*** Exercise materials Section Begins ***

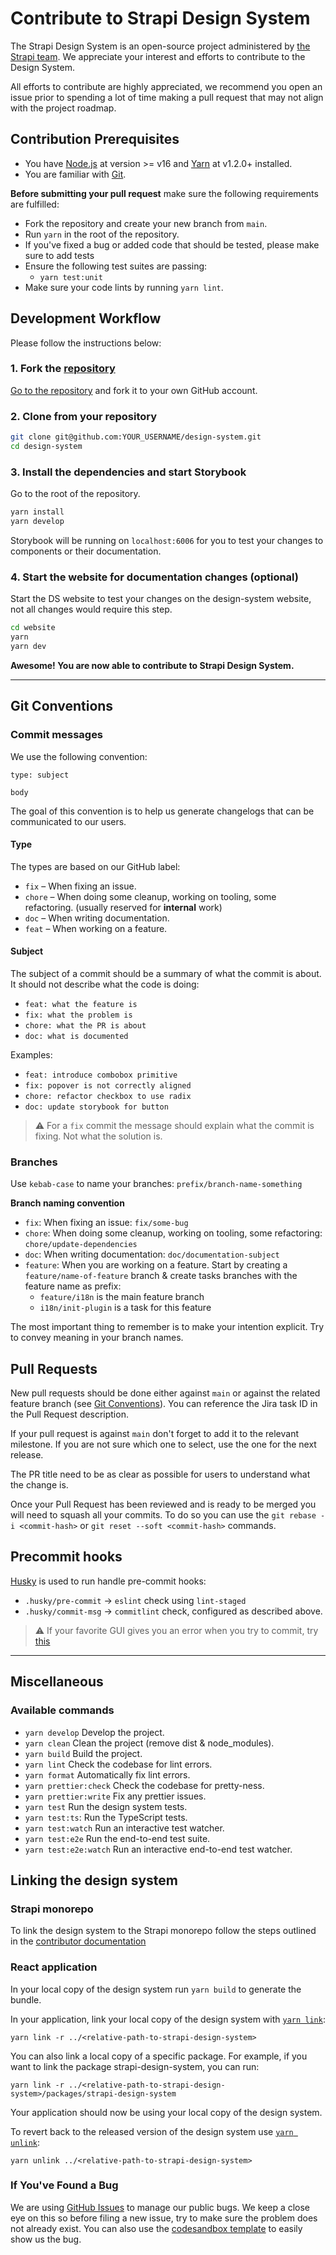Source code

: # Contribute to Strapi Design System

The Strapi Design System is an open-source project administered by [the Strapi team](https://strapi.io/company).
We appreciate your interest and efforts to contribute to the Design System.

All efforts to contribute are highly appreciated, we recommend you open an issue prior to spending a lot of time
making a pull request that may not align with the project roadmap.

## Contribution Prerequisites

- You have [Node.js](https://nodejs.org/en/) at version >= v16 and [Yarn](https://yarnpkg.com/en/) at v1.2.0+ installed.
- You are familiar with [Git](https://git-scm.com).

**Before submitting your pull request** make sure the following requirements are fulfilled:

- Fork the repository and create your new branch from `main`.
- Run `yarn` in the root of the repository.
- If you've fixed a bug or added code that should be tested, please make sure to add tests
- Ensure the following test suites are passing:
  - `yarn test:unit`
- Make sure your code lints by running `yarn lint`.

## Development Workflow

Please follow the instructions below:

### 1. Fork the [repository](https://github.com/strapi/design-system)

[Go to the repository](https://github.com/strapi/design-system) and fork it to your own GitHub account.

### 2. Clone from your repository

```bash
git clone git@github.com:YOUR_USERNAME/design-system.git
cd design-system
```

### 3. Install the dependencies and start Storybook

Go to the root of the repository.

```bash
yarn install
yarn develop
```

Storybook will be running on `localhost:6006` for you to test your changes to components or their documentation.

### 4. Start the website for documentation changes (optional)

Start the DS website to test your changes on the design-system website, not all changes would require this step.

```bash
cd website
yarn
yarn dev
```

**Awesome! You are now able to contribute to Strapi Design System.**

---

## Git Conventions

### Commit messages

We use the following convention:

```
type: subject

body
```

The goal of this convention is to help us generate changelogs that can be communicated to our users.

#### Type

The types are based on our GitHub label:

- `fix` – When fixing an issue.
- `chore` – When doing some cleanup, working on tooling, some refactoring. (usually reserved for **internal** work)
- `doc` – When writing documentation.
- `feat` – When working on a feature.

#### Subject

The subject of a commit should be a summary of what the commit is about. It should not describe what the code is doing:

- `feat: what the feature is`
- `fix: what the problem is`
- `chore: what the PR is about`
- `doc: what is documented`

Examples:

- `feat: introduce combobox primitive`
- `fix: popover is not correctly aligned`
- `chore: refactor checkbox to use radix`
- `doc: update storybook for button`

> ⚠️ For a `fix` commit the message should explain what the commit is fixing. Not what the solution is.

### Branches

Use `kebab-case` to name your branches: `prefix/branch-name-something`

**Branch naming convention**

- `fix`: When fixing an issue: `fix/some-bug`
- `chore`: When doing some cleanup, working on tooling, some refactoring: `chore/update-dependencies`
- `doc`: When writing documentation: `doc/documentation-subject`
- `feature`: When you are working on a feature. Start by creating a `feature/name-of-feature` branch & create tasks branches with the feature name as prefix:
  - `feature/i18n` is the main feature branch
  - `i18n/init-plugin` is a task for this feature

The most important thing to remember is to make your intention explicit. Try to convey meaning in your branch names.

## Pull Requests

New pull requests should be done either against `main` or against the related feature branch (see [Git Conventions](#branches)). You can reference the Jira task ID in the Pull Request description.

If your pull request is against `main` don't forget to add it to the relevant milestone. If you are not sure which one to select, use the one for the next release.

The PR title need to be as clear as possible for users to understand what the change is.

Once your Pull Request has been reviewed and is ready to be merged you will need to squash all your commits. To do so you can use the `git rebase -i <commit-hash>` or `git reset --soft <commit-hash>` commands.

## Precommit hooks

[Husky](https://typicode.github.io/husky/#/) is used to run handle pre-commit hooks:

- `.husky/pre-commit` -> `eslint` check using `lint-staged`
- `.husky/commit-msg` -> `commitlint` check, configured as described above.

> ⚠️ If your favorite GUI gives you an error when you try to commit, try [this](https://typicode.github.io/husky/#/?id=command-not-found)

---

## Miscellaneous

### Available commands

- `yarn develop` Develop the project.
- `yarn clean` Clean the project (remove dist & node_modules).
- `yarn build` Build the project.
- `yarn lint` Check the codebase for lint errors.
- `yarn format` Automatically fix lint errors.
- `yarn prettier:check` Check the codebase for pretty-ness.
- `yarn prettier:write` Fix any prettier issues.
- `yarn test` Run the design system tests.
- `yarn test:ts`: Run the TypeScript tests.
- `yarn test:watch` Run an interactive test watcher.
- `yarn test:e2e` Run the end-to-end test suite.
- `yarn test:e2e:watch` Run an interactive end-to-end test watcher.

## Linking the design system

### Strapi monorepo

To link the design system to the Strapi monorepo follow the steps outlined in the [contributor documentation](https://contributor.strapi.io/core/admin/link-strapi-design-system)

### React application

In your local copy of the design system run `yarn build` to generate the bundle.

In your application, link your local copy of the design system with [`yarn link`](https://yarnpkg.com/cli/link):

```
yarn link -r ../<relative-path-to-strapi-design-system>
```

You can also link a local copy of a specific package. For example, if you want to link the package strapi-design-system, you can run:

```
yarn link -r ../<relative-path-to-strapi-design-system>/packages/strapi-design-system
```

Your application should now be using your local copy of the design system.

To revert back to the released version of the design system use [`yarn unlink`](https://yarnpkg.com/cli/unlink#usage):

```
yarn unlink ../<relative-path-to-strapi-design-system>
```

### If You've Found a Bug

We are using [GitHub Issues](https://github.com/strapi/design-system/issues) to manage our public bugs. We keep a close
eye on this so before filing a new issue, try to make sure the problem does not already exist. You can also use the
[codesandbox template](https://codesandbox.io/s/strapi-design-system-r1vdp) to easily show us the bug.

*** Exercise materials Section Ends ***

> **Task brief**
Your answer should consist of the lines from the material that contain "tooling".

> **Final answer**
- `chore` – When doing some cleanup, working on tooling, some refactoring. (usually reserved for **internal** work)
- `chore`: When doing some cleanup, working on tooling, some refactoring: `chore/update-dependencies`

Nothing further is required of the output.